Prompt:
In the entries below, return only the line containing "I will thoroughly" and those after it, exactly, through the last line.

- - - - - - -

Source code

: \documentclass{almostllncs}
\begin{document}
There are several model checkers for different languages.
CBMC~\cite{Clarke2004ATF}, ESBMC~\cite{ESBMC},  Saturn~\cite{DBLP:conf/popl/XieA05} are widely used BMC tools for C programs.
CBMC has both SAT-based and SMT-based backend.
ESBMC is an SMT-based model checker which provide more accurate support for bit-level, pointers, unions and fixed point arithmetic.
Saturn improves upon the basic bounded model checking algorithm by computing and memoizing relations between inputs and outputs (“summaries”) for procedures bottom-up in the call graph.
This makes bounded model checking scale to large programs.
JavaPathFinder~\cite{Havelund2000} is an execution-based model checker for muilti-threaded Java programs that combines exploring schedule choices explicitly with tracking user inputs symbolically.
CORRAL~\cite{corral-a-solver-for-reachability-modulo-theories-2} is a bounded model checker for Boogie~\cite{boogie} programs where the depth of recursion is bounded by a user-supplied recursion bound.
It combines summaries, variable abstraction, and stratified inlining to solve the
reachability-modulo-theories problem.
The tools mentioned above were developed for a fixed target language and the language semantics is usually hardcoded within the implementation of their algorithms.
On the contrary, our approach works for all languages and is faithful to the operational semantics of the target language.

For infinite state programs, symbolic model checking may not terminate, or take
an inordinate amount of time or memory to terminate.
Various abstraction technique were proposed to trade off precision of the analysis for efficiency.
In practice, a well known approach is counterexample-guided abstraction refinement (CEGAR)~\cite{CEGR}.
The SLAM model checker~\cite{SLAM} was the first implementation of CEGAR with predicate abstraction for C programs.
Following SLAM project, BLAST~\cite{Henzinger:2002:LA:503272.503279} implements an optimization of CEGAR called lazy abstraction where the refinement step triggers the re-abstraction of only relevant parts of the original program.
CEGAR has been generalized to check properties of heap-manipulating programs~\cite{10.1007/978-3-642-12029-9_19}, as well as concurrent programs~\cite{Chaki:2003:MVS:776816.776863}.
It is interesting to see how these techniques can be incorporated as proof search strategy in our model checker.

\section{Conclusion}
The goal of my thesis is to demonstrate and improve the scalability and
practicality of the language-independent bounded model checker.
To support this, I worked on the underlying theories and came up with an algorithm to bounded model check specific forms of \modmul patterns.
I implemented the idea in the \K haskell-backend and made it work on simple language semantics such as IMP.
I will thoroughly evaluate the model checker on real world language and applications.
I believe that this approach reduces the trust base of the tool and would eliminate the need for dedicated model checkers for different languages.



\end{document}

- - - - - - -

Task answer:
I will thoroughly evaluate the model checker on real world language and applications.
I believe that this approach reduces the trust base of the tool and would eliminate the need for dedicated model checkers for different languages.



\end{document}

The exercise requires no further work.